Maintaining Win32 Export Ordinals

Posted on Jul 25, 2015


Whenever you build a dll or any file that exports something, an import library(.lib) is generated. In turn, whenever you link against this dll, you use that import library to link against the desired symbols. When a linker links a dll, it assigns unique names and numbers to the exported functions. The names are called decorated names(and contain information about the type of return value, parameters and class names for c++) and the numbers are called ordinals. These ordinals are normally not fixed and can vary between builds of the same dll. It can happen that your application links to ordinal number 2 that has the decorated name func1@@YAHXZ but on a subsequent builds/updates of the library, that same ordinal has the decorated name func2@@YAHXZ. The application that uses your library, in absence of an up-to-date .lib file cannot re-link itself to the real func1@@YAHXZ.

Let’s look at an example:

Say your client uses an application made by you called A.exe that depends on a library made by you called B.dll. B.dll is a treasure trove of APIs that the client wants to build his own application C.exe – to that end the client needs B.dll and B.lib(the import library). This can be part of an SDK that you sell to the client. Now say you added some features to A.exe and B.dll, and you ship an updated version of A.exe and B.dll, but do not ship the updated SDK – therefore the client doesn’t get the import library B.lib.

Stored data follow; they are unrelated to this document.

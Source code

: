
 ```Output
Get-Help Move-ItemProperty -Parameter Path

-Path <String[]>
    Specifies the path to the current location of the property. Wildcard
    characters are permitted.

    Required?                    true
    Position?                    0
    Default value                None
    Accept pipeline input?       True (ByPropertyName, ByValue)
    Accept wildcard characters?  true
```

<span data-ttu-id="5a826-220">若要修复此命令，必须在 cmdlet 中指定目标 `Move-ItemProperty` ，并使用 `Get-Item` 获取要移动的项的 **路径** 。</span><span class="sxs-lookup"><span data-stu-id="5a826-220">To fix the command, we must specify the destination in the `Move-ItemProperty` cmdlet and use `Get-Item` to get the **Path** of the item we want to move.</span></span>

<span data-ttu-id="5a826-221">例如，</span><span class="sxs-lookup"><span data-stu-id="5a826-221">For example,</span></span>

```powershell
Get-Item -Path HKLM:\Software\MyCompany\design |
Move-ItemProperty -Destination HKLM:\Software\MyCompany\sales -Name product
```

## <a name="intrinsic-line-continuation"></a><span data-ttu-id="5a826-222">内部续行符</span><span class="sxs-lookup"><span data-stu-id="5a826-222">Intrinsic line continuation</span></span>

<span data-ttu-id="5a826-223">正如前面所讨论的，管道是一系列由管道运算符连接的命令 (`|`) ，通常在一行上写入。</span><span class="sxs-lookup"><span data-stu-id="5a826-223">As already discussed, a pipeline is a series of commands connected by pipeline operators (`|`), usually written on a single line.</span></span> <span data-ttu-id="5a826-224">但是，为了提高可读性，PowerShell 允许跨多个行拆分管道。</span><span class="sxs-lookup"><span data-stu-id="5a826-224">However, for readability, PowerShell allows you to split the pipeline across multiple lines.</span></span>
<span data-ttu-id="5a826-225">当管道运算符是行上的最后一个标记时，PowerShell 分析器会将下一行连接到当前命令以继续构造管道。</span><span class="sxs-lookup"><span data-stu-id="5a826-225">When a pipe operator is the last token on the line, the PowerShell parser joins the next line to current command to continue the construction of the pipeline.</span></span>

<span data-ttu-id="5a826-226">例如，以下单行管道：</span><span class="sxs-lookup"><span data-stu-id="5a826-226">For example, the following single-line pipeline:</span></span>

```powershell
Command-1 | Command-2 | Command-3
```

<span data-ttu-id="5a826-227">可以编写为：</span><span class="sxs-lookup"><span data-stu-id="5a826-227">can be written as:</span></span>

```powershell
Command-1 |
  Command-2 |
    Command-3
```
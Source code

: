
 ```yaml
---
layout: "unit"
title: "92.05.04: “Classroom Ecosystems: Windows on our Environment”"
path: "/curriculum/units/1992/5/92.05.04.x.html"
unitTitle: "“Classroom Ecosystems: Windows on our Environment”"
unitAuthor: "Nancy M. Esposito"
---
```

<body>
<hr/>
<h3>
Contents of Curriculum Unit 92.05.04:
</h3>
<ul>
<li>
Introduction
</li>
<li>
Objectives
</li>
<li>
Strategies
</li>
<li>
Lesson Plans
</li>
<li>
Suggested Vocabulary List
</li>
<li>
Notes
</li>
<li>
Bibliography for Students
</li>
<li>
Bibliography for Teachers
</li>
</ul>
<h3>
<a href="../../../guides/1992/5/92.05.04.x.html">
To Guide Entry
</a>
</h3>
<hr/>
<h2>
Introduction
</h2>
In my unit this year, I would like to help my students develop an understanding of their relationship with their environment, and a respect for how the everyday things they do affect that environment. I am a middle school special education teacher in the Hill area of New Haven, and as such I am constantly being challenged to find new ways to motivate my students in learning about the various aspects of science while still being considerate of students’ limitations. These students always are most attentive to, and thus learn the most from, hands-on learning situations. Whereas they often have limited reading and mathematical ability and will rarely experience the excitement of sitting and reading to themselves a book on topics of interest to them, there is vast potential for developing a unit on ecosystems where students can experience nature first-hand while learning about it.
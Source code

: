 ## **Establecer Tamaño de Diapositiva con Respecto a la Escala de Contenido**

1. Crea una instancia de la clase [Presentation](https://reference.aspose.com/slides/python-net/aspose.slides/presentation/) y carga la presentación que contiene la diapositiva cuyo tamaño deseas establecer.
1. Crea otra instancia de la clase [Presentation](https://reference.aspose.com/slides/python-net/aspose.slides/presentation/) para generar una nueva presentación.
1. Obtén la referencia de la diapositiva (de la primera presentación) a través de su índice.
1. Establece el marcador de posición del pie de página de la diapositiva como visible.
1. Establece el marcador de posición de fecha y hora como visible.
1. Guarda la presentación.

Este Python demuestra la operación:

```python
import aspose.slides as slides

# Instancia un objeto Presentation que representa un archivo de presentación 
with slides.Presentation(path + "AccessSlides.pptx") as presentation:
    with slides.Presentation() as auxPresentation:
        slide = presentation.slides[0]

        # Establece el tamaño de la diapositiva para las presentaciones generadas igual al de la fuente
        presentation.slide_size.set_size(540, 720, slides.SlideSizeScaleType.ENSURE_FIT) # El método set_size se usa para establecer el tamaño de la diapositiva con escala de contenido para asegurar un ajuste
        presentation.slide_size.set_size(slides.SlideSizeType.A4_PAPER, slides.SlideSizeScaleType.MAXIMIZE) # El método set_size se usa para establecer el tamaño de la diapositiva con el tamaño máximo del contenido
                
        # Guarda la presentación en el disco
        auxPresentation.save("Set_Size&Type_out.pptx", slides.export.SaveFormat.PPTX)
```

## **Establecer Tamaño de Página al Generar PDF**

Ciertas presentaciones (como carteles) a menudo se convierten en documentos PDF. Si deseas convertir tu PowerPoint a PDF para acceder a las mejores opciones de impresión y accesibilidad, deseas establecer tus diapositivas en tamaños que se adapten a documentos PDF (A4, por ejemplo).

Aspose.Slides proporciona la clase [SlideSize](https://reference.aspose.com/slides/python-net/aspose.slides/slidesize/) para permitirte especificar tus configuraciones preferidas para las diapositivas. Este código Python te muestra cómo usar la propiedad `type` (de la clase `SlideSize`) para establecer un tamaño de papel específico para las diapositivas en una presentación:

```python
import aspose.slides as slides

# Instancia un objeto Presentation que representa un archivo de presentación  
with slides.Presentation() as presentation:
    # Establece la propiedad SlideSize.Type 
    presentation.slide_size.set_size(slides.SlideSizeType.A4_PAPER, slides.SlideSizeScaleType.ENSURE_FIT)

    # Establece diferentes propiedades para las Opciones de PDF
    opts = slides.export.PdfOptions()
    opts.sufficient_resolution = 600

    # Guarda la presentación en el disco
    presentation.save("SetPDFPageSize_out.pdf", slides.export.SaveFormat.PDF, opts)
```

What happens if the ordinals in B.dll do not match against the ordinals in B.lib anymore? the client’s application C.exe will no longer work(or have catastrophic consequences).

Let’s fire up dependency walker and look at how the export section looks in a library:

Image alt

So from this we see we have 3 exported functions named func1,func2,func3 each having a unique ordinal starting from 1 to 3.

Let’s see what happens if we add another function, called “anotherfunc” to the library:

Image alt

As you can see, we now have a new function exported that has taken the ordinal previously used by func1. Even though our library has maintained backwards compatibility by virtue of retaining the old interface, simply adding a new function breaks the old ordinal assignments, which in turn means that the client cannot use the newly updated .dll with the old .lib you shipped him with the SDK.

What can we do?

Luckily, MSVC can take an input Module Definition File into the linker process via the /DEF parameter(Linker > Input > Module Definition File). This is normally used to tell the linker what symbols to export, but it can also be used to ensure we always have the same symbols with the same ordinals. The process should go like this:

Image alt

In order to create a module definition file from an existing binary, we can use dumpbin /exports to dump the exports and then create a moddef file from that:

:: %1 is path, %2 is libname
echo "dumping exports...\n"
dumpbin /exports %1/%2.dll > exports.temp
echo LIBRARY %2.dll > %2.def
echo EXPORTS >> %2.def
echo "writing module definition file...\n"
for /f "skip=19 tokens=1,4" %%a in (exports.temp) do (
if "%%a" == "Summary" goto done
echo %%b @%%a >> %2.def
rm exports.temp
echo "done!\n"

This is a batch file that takes the path to the library.dll as a first parameter and the library name(no ext.) as the second and produces a .def file. I’ve configured a visual studio post-build-step to run this script after every build:

Image alt

Image alt

And this is the final result using the new module definition file:

Image alt

Once you create this file and add it into the linker input it will ensure that whatever new functions you add to the library, it will never steal an ordinal from the ones that came before it. Needless to say, you shouldn’t remove old(deprecated) functions, as the module definition file is essentially trying to specify an export table – and if that function no longer exists then the build will fail.

There is one more caveat: if you use __declspec(dllexport) to mark your functions then a warning will be thrown for each of them also present in the module definition: LNK4197. Feel free to disable it by adding /IGNORE:4197 to your linker command line arguments.